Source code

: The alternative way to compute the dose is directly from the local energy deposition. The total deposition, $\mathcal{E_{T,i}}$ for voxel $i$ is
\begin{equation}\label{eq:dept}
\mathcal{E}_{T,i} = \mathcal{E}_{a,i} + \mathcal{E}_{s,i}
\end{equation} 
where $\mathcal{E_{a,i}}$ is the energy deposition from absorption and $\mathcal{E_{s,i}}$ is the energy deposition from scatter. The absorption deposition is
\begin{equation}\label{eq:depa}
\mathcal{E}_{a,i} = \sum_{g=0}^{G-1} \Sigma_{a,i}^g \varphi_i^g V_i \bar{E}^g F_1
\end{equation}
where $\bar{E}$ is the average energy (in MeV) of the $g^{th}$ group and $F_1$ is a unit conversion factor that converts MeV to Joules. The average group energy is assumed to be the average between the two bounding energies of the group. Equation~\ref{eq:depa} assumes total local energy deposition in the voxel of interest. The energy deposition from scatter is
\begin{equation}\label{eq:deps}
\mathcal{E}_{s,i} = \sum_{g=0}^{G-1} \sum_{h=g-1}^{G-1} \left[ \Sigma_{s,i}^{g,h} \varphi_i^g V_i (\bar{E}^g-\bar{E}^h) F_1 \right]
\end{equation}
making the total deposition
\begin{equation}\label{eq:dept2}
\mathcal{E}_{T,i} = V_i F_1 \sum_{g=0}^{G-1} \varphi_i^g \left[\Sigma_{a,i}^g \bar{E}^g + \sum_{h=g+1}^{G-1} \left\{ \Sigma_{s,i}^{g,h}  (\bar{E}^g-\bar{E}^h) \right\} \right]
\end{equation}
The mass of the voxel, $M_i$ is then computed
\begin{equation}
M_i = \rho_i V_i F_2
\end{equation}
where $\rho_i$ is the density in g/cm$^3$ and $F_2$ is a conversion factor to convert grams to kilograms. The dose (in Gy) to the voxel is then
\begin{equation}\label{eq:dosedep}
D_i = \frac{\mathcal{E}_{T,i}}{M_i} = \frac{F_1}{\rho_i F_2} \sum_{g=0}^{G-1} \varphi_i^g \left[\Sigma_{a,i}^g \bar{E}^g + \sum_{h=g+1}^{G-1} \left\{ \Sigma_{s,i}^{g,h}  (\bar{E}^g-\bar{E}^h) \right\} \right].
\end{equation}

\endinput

--------------------------------

» **EXERCISE BRIEF**
Copy each line of the listing above that contains the word "left".

» **ANSWER BELOW**
\mathcal{E}_{s,i} = \sum_{g=0}^{G-1} \sum_{h=g-1}^{G-1} \left[ \Sigma_{s,i}^{g,h} \varphi_i^g V_i (\bar{E}^g-\bar{E}^h) F_1 \right]
\mathcal{E}_{T,i} = V_i F_1 \sum_{g=0}^{G-1} \varphi_i^g \left[\Sigma_{a,i}^g \bar{E}^g + \sum_{h=g+1}^{G-1} \left\{ \Sigma_{s,i}^{g,h}  (\bar{E}^g-\bar{E}^h) \right\} \right]
D_i = \frac{\mathcal{E}_{T,i}}{M_i} = \frac{F_1}{\rho_i F_2} \sum_{g=0}^{G-1} \varphi_i^g \left[\Sigma_{a,i}^g \bar{E}^g + \sum_{h=g+1}^{G-1} \left\{ \Sigma_{s,i}^{g,h}  (\bar{E}^g-\bar{E}^h) \right\} \right].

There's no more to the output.